◆ Aim of the exercise
Every line in the listing below from the one with "- How to use Services" through the one with "- How to pass" is to be reproduced exactly, both ends included; leave out the rest.

◆ Given data
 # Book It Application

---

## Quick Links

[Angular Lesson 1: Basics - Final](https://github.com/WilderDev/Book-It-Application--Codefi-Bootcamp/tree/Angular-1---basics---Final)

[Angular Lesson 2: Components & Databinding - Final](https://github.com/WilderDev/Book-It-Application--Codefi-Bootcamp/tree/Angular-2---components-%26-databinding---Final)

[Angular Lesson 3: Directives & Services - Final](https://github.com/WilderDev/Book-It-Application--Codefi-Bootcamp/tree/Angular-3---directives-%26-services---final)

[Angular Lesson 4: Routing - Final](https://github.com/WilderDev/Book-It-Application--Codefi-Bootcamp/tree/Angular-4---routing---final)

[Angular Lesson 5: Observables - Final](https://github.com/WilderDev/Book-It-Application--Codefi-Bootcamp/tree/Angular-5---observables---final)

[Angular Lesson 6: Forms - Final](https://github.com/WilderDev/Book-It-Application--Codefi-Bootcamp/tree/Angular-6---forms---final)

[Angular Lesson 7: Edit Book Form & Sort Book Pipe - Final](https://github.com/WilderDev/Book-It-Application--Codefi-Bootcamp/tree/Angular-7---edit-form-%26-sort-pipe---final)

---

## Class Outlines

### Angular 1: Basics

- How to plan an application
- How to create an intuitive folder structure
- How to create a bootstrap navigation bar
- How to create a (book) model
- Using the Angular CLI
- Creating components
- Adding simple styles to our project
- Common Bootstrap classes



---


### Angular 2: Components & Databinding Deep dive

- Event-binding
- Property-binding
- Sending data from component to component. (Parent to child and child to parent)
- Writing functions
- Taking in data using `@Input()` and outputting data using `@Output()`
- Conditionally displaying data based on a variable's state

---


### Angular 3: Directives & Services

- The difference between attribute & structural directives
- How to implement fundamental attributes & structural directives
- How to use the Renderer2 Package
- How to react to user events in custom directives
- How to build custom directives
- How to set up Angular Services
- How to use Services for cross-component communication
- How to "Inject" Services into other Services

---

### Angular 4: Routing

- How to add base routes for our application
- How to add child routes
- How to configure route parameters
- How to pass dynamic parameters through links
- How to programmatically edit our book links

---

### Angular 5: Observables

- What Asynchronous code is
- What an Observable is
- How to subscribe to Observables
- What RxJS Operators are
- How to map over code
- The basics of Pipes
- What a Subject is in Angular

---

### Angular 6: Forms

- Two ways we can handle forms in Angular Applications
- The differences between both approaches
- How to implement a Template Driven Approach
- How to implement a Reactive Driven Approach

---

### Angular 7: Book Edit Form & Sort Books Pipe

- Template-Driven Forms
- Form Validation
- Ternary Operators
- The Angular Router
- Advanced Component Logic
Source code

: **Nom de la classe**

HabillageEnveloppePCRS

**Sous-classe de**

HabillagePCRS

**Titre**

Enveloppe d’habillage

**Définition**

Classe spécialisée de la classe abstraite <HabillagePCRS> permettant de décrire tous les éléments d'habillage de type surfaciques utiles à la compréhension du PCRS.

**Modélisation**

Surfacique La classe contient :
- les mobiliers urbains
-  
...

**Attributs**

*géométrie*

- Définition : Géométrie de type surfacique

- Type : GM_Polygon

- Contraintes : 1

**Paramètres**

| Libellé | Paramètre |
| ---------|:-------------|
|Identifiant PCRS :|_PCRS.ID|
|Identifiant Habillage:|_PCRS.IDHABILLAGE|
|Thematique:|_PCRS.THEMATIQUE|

◆ The completed task
- How to use Services for cross-component communication
- How to "Inject" Services into other Services

---

### Angular 4: Routing

- How to add base routes for our application
- How to add child routes
- How to configure route parameters
- How to pass dynamic parameters through links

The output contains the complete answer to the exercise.